Heathrow and Gatwick recorded their busiest August on record, as both London airports continued their campaigns to be given approval to build a new runway.
The number of passengers who travelled through Heathrow last month stood at 7.3 million, a 0.1% year-on-year increase. Passenger traffic to and from UK destinations declined 10.7% from the corresponding period in 2015, while the number of people flying into Britain's biggest airport was 4.8% lower.
However, the declines were offset by a 9.7% rise in travellers heading to or from the Middle East, while the Latin America market was up 5.8%.
Heathrow's chief executive, John Holland-Kaye, urged the government to approve the airport's plans to build a third runway.
"Now is the time to back the winners in our economy and expand Britain's biggest and most successful port, Heathrow," he said.
"We can get exporters, large and small, from all across Britain connected to the growing markets of the world, and it is urgent that we get on with it. That is why we are looking at options to connect Britain to growth quicker and cheaper."

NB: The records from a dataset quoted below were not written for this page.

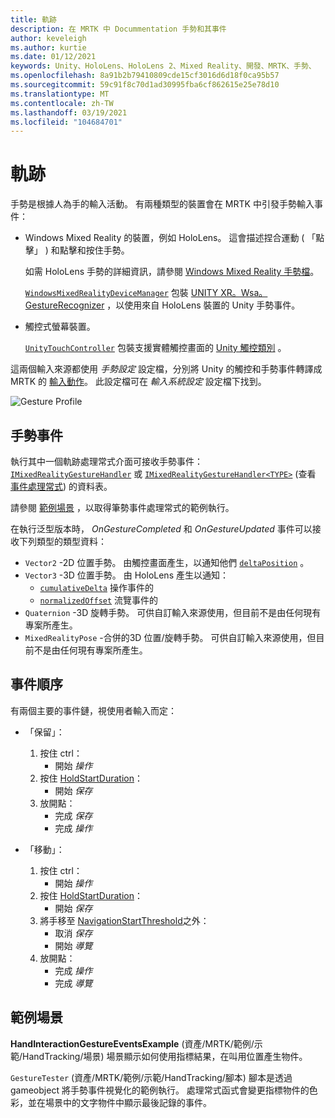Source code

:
 ```yaml
---
title: 軌跡
description: 在 MRTK 中 Docummentation 手勢和其事件
author: keveleigh
ms.author: kurtie
ms.date: 01/12/2021
keywords: Unity、HoloLens、HoloLens 2、Mixed Reality、開發、MRTK、手勢、
ms.openlocfilehash: 8a91b2b79410809cde15cf3016d6d18f0ca95b57
ms.sourcegitcommit: 59c91f8c70d1ad30995fba6cf862615e25e78d10
ms.translationtype: MT
ms.contentlocale: zh-TW
ms.lasthandoff: 03/19/2021
ms.locfileid: "104684701"
---
```

# <a name="gestures"></a>軌跡

手勢是根據人為手的輸入活動。 有兩種類型的裝置會在 MRTK 中引發手勢輸入事件：

- Windows Mixed Reality 的裝置，例如 HoloLens。 這會描述捏合運動 ( 「點擊」 ) 和點擊和按住手勢。

  如需 HoloLens 手勢的詳細資訊，請參閱 [Windows Mixed Reality 手勢檔](https://docs.microsoft.com/windows/mixed-reality/gestures)。

  [`WindowsMixedRealityDeviceManager`](xref:Microsoft.MixedReality.Toolkit.WindowsMixedReality.Input.WindowsMixedRealityDeviceManager) 包裝 [UNITY XR。Wsa。GestureRecognizer](https://docs.unity3d.com/ScriptReference/XR.WSA.Input.GestureRecognizer.html) ，以使用來自 HoloLens 裝置的 Unity 手勢事件。

- 觸控式螢幕裝置。

  [`UnityTouchController`](xref:Microsoft.MixedReality.Toolkit.Input.UnityInput) 包裝支援實體觸控畫面的 [Unity 觸控類別](https://docs.unity3d.com/ScriptReference/Touch.html) 。

這兩個輸入來源都使用 _手勢設定_ 設定檔，分別將 Unity 的觸控和手勢事件轉譯成 MRTK 的 [輸入動作](input-actions.md)。 此設定檔可在 _輸入系統設定_ 設定檔下找到。

<img src="../images/input/GestureProfile.png" alt="Gesture Profile" style="max-width:100%;">

## <a name="gesture-events"></a>手勢事件

執行其中一個軌跡處理常式介面可接收手勢事件： [`IMixedRealityGestureHandler`](xref:Microsoft.MixedReality.Toolkit.Input.IMixedRealityGestureHandler) 或 [`IMixedRealityGestureHandler<TYPE>`](xref:Microsoft.MixedReality.Toolkit.Input.IMixedRealityGestureHandler`1) (查看 [事件處理常式](input-events.md)) 的資料表。

請參閱 [範例場景](#example-scene) ，以取得筆勢事件處理常式的範例執行。

在執行泛型版本時， *OnGestureCompleted* 和 *OnGestureUpdated* 事件可以接收下列類型的類型資料：

- `Vector2` -2D 位置手勢。 由觸控畫面產生，以通知他們 [`deltaPosition`](https://docs.unity3d.com/ScriptReference/Touch-deltaPosition.html) 。
- `Vector3` -3D 位置手勢。 由 HoloLens 產生以通知：
  - [`cumulativeDelta`](https://docs.unity3d.com/ScriptReference/XR.WSA.Input.ManipulationUpdatedEventArgs-cumulativeDelta.html) 操作事件的
  - [`normalizedOffset`](https://docs.unity3d.com/ScriptReference/XR.WSA.Input.NavigationUpdatedEventArgs-normalizedOffset.html) 流覽事件的
- `Quaternion` -3D 旋轉手勢。 可供自訂輸入來源使用，但目前不是由任何現有專案所產生。
- `MixedRealityPose` -合併的3D 位置/旋轉手勢。 可供自訂輸入來源使用，但目前不是由任何現有專案所產生。

## <a name="order-of-events"></a>事件順序

有兩個主要的事件鏈，視使用者輸入而定：

- 「保留」：
    1. 按住 ctrl：
        - 開始 _操作_
    1. 按住 [HoldStartDuration](xref:Microsoft.MixedReality.Toolkit.Input.MixedRealityInputSimulationProfile.HoldStartDuration)：
        - 開始 _保存_
    1. 放開點：
        - 完成 _保存_
        - 完成 _操作_

- 「移動」：
    1. 按住 ctrl：
        - 開始 _操作_
    1. 按住 [HoldStartDuration](xref:Microsoft.MixedReality.Toolkit.Input.MixedRealityInputSimulationProfile.HoldStartDuration)：
        - 開始 _保存_
    1. 將手移至 [NavigationStartThreshold](xref:Microsoft.MixedReality.Toolkit.Input.MixedRealityInputSimulationProfile.NavigationStartThreshold)之外：
        - 取消 _保存_
        - 開始 _導覽_
    1. 放開點：
        - 完成 _操作_
        - 完成 _導覽_

## <a name="example-scene"></a>範例場景

**HandInteractionGestureEventsExample** (資產/MRTK/範例/示範/HandTracking/場景) 場景顯示如何使用指標結果，在叫用位置產生物件。

`GestureTester` (資產/MRTK/範例/示範/HandTracking/腳本) 腳本是透過 gameobject 將手勢事件視覺化的範例執行。 處理常式函式會變更指標物件的色彩，並在場景中的文字物件中顯示最後記錄的事件。
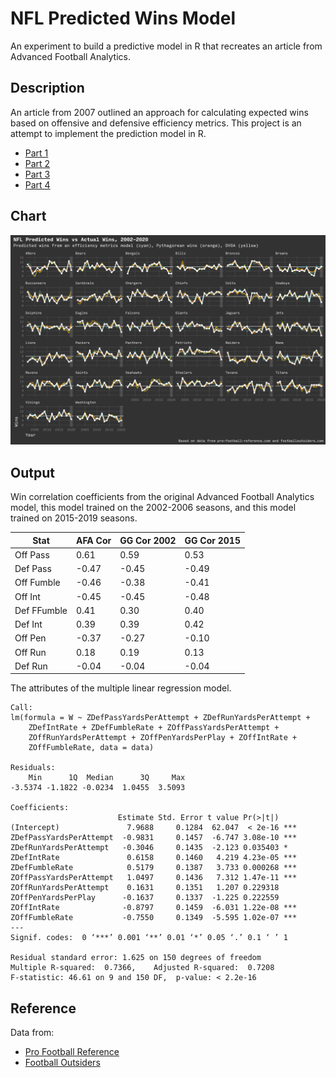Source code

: # NFL Predicted Wins Model

An experiment to build a predictive model in R that recreates an article from Advanced Football Analytics.

## Description

An article from 2007 outlined an approach for calculating expected wins based on offensive and defensive efficiency metrics. This project is an attempt to implement the prediction model in R.

- [Part 1](http://archive.advancedfootballanalytics.com/2007/07/what-makes-teams-win-part-1.html)
- [Part 2](http://archive.advancedfootballanalytics.com/2007/07/what-makes-teams-win-2.html)
- [Part 3](http://archive.advancedfootballanalytics.com/2007/07/what-makes-teams-win-3.html)
- [Part 4](http://archive.advancedfootballanalytics.com/2007/07/what-makes-teams-win-4.html)

## Chart

![Predicted vs Actual Wins](out/wins-fs8.png)

## Output

Win correlation coefficients from the original Advanced Football Analytics model, this model trained on the 2002-2006 seasons, and this model trained on 2015-2019 seasons.

| Stat        | AFA Cor | GG Cor 2002 | GG Cor 2015 |
| ----------- | ------- | ----------- | ----------- |
| Off Pass    | 0.61    | 0.59        | 0.53        |
| Def Pass    | -0.47   | -0.45       | -0.49       |
| Off Fumble  | -0.46   | -0.38       | -0.41       |
| Off Int     | -0.45   | -0.45       | -0.48       |
| Def FFumble | 0.41    | 0.30        | 0.40        |
| Def Int     | 0.39    | 0.39        | 0.42        |
| Off Pen     | -0.37   | -0.27       | -0.10       |
| Off Run     | 0.18    | 0.19        | 0.13        |
| Def Run     | -0.04   | -0.04       | -0.04       |

The attributes of the multiple linear regression model.

```
Call:
lm(formula = W ~ ZDefPassYardsPerAttempt + ZDefRunYardsPerAttempt +
    ZDefIntRate + ZDefFumbleRate + ZOffPassYardsPerAttempt +
    ZOffRunYardsPerAttempt + ZOffPenYardsPerPlay + ZOffIntRate +
    ZOffFumbleRate, data = data)

Residuals:
    Min      1Q  Median      3Q     Max
-3.5374 -1.1822 -0.0234  1.0455  3.5093

Coefficients:
                        Estimate Std. Error t value Pr(>|t|)
(Intercept)               7.9688     0.1284  62.047  < 2e-16 ***
ZDefPassYardsPerAttempt  -0.9831     0.1457  -6.747 3.08e-10 ***
ZDefRunYardsPerAttempt   -0.3046     0.1435  -2.123 0.035403 *
ZDefIntRate               0.6158     0.1460   4.219 4.23e-05 ***
ZDefFumbleRate            0.5179     0.1387   3.733 0.000268 ***
ZOffPassYardsPerAttempt   1.0497     0.1436   7.312 1.47e-11 ***
ZOffRunYardsPerAttempt    0.1631     0.1351   1.207 0.229318
ZOffPenYardsPerPlay      -0.1637     0.1337  -1.225 0.222559
ZOffIntRate              -0.8797     0.1459  -6.031 1.22e-08 ***
ZOffFumbleRate           -0.7550     0.1349  -5.595 1.02e-07 ***
---
Signif. codes:  0 ‘***’ 0.001 ‘**’ 0.01 ‘*’ 0.05 ‘.’ 0.1 ‘ ’ 1

Residual standard error: 1.625 on 150 degrees of freedom
Multiple R-squared:  0.7366,	Adjusted R-squared:  0.7208
F-statistic: 46.61 on 9 and 150 DF,  p-value: < 2.2e-16
```

## Reference

Data from:

- [Pro Football Reference](https://www.pro-football-reference.com/)
- [Football Outsiders](https://www.footballoutsiders.com)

Meanwhile, Gatwick also recorded its busiest August on record, with 4.8 million passengers travelling through the airport, a 5.7% year-on-year increase. The rise in number was driven mainly by a 51% surge in passengers using North Atlantic routes, while the Irish and British markets recorded increases of 12.8% and 9.1% respectively.
Gatwick chief executive Stewart Wingate said the figures highlighted errors made by the Davies Commission, which in July last year recommended Heathrow should be expanded rather than Gatwick.
"Gatwick is delivering for Britain today and, with a second runway, will continue to deliver the crucial growth we need now more than ever," he said.
"The Airports Commission said that Gatwick could not deliver long-haul routes, yet we have added 20 this year alone, putting us in the premier league of airports in Europe that serve 50 or more long-haul links.
"The Airports Commission also said that we would not serve 42 million annual passengers until 2030, yet we passed this mark just days ago."